From a technical standpoint, three specialty retail stocks sit at crucial support and look ready to run higher ahead of the upcoming holiday shopping season. Below, we discuss how each company is tweaking its business model to keep competitive and explore several trading opportunities to snare a bargain.
Ulta Beauty, Inc. (ULTA)
Ulta Beauty, Inc. (ULTA) operates as a beauty retailer in the United States offering a range of cosmetics, skin-care products, fragrance, hair-care products, and salon accessories. The beauty retailer also offers full-service in-store salons, providing hair, skin, and brow services. According to a Barron's article, Guggenheim analyst Steven Forbes believes that investment in faster fulfillment centers coupled with digital innovation – such as using artificial intelligence (AI) to personalize the shopping experience – places Ulta Beauty in a position to secure additional market share. The company reports its second quarter earnings on Thursday, Aug. 29, after the market close. As of Aug. 19, 2019, Ulta Beauty stock has a market capitalization of $18.83 billion and is trading up an impressive 31.53% on the year, outperforming the miscellaneous retail industry and S&P 500 by 18.04% and 16.3%, respectively.
Despite the stock's strong year-to-date (YTD) gain, the price has slumped roughly 10% over the past month, but it finds crucial support at $318 from a 12-month horizontal line and the 200-day simple moving average (SMA). Those who take a long position at current levels should anticipate a move back to $360 – an area where the price may encounter resistance from the top trendline of a trading range that has been intact since early April. Manage downside risk by placing a stop-loss order under this month's low at $315.49.
Tractor Supply Company (TSCO)
With a market cap of $12.13 billion, Tractor Supply Company (TSCO) owns and operates rural lifestyle retail stores in the United States, targeting recreational farmers and ranchers. The company, which has 1,790 stores across 49 states, recently added more than 100,000 items to its website, along with buy-online-pickup-in-store options to fend off competition from e-commerce giant Amazon.com, Inc. (AMZN). Furthermore, the rural retailing specialist's new loyalty program, Neighbor's Club, should help tailor promotions more effectively. Analysts have a 12-month price target on the stock at $115.58 – 15% above Friday's $100.55 close. Although Tractor Supply's stock has gained 21.30% YTD, it has tumbled 10.47% over the past month as of Aug. 19, 2019. Investors receive a dividend yield of 1.19%.
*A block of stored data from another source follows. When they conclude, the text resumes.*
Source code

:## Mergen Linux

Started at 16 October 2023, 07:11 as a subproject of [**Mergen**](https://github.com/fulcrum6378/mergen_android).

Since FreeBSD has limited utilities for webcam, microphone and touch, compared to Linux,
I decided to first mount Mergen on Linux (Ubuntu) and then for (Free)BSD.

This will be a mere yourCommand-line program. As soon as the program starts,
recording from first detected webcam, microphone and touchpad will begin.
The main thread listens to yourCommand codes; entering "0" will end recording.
Tractor Supply shares gained in an orderly uptrend between late December and July, with the 50-day SMA acting as a line of support. Since printing a 12-month high on July 19, the price has retraced sharply, providing a buy-the-dip swing trading opportunity. Look for an entry point near $97.50, where the price finds a confluence of support from the February swing high, May swing low, and 200-day SMA. Once in a trade, consider setting a take-profit order near resistance at $112.50 and cutting losses if price fails to hold the $95 level.
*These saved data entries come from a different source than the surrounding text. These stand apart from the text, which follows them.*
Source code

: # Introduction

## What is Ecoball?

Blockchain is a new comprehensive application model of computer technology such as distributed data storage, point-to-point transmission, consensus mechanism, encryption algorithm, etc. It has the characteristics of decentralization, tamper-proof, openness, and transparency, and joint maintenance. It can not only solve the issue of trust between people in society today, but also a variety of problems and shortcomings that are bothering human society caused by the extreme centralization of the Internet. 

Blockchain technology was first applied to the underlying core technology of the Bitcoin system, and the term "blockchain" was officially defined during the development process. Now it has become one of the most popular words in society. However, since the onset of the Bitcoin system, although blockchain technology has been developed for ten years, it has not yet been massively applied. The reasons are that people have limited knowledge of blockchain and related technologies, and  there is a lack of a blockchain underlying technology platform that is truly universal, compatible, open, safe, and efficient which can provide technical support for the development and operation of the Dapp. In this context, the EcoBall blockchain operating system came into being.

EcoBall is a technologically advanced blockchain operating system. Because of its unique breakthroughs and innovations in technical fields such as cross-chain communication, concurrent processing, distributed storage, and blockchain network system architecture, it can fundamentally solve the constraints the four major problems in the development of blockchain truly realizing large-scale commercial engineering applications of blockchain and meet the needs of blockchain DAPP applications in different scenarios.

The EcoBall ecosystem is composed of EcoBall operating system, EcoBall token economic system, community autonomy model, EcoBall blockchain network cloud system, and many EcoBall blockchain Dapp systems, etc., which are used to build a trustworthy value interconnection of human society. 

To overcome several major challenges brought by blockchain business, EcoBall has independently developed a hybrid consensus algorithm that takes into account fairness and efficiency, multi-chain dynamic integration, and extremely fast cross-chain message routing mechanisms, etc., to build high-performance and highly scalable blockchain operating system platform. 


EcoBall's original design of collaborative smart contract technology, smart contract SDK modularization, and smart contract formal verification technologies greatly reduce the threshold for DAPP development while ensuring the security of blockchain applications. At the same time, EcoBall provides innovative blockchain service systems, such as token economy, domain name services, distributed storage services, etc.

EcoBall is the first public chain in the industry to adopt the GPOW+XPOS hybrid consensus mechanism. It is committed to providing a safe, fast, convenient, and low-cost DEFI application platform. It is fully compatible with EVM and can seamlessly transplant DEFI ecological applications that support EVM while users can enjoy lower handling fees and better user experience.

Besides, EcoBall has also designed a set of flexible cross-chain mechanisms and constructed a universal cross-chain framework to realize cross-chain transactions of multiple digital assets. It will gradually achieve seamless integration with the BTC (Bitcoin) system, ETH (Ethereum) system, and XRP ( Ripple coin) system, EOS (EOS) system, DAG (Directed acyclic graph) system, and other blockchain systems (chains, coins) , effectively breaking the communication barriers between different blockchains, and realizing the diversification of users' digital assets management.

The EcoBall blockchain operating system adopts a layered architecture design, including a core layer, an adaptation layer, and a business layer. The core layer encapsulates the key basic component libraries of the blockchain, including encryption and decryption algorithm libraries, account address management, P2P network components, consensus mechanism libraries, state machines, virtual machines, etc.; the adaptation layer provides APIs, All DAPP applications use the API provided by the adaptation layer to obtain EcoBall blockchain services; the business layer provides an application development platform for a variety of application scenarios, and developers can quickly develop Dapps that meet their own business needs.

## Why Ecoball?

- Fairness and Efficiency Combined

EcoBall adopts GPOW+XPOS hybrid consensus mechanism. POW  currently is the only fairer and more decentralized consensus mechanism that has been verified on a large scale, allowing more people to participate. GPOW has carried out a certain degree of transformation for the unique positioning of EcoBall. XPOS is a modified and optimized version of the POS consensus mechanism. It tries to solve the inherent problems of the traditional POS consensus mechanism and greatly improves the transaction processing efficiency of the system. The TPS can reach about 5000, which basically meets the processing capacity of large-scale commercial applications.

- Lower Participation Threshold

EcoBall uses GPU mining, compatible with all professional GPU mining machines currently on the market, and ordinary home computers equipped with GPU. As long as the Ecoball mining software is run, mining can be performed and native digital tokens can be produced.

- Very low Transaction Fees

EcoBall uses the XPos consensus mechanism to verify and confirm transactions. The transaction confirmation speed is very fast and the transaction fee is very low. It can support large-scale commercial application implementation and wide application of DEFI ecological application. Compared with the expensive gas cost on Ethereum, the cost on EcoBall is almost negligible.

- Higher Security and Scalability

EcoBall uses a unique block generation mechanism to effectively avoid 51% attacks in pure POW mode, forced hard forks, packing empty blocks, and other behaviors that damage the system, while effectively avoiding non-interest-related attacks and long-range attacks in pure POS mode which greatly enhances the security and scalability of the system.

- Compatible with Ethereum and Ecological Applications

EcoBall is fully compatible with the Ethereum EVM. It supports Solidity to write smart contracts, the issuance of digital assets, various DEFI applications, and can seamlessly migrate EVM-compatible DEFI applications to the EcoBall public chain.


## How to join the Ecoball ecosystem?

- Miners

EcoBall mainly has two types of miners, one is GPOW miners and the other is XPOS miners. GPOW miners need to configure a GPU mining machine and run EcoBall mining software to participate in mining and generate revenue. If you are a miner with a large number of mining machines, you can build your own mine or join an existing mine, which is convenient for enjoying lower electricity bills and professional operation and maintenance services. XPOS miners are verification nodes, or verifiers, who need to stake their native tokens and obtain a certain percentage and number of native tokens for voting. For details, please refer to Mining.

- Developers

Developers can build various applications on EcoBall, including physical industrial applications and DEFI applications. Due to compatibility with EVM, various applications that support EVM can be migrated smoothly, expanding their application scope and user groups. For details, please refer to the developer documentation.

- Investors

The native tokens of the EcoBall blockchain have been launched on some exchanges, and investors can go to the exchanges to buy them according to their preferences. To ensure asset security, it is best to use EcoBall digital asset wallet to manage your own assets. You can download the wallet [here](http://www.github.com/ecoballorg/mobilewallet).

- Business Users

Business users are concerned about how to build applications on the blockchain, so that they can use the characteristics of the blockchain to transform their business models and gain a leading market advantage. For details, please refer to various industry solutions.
Genuine Parts Company (GPC)
Genuine Parts Company (GPC) distributes automotive replacement, industrial parts, and business products in North America as well as globally. The company announced in July that its wholly owned London-based automotive distribution company Alliance Automotive Group agreed to acquire Todd Group – a leading distributor of truck parts and accessories for the independent heavy-duty aftermarket. Management expects the deal to expand the company's reach in Europe and generate annual revenues of approximately $85 million. More recently, the $13.12 billion auto parts retailer agreed to sell its electrical/industrial parts distributor subsidiary EIS, Inc. to fund organic and acquisitive growth, reinvest in the business, repurchase shares, and repay debt. Genuine Parts stock has fallen nearly 15% over the past month as of Aug. 19, 2019. However, an attractive 3.43% dividend yield partially offsets the capital depreciation.
Since reaching their YTD high in early April, Genuine Parts shares have oscillated within a well-defined descending channel. A move to the pattern's lower channel line at $88 provides an excellent risk/reward trading opportunity. Those who take an entry should set a profit target toward the channel's upper trendline at $103 and position a stop beneath Aug. 15 low at $87.92. The trade offers a risk/reward ratio of just over 1:7 ($13.21 reward per share/$1.88 risk per share), assuming an execution at Friday's $89.79 closing price.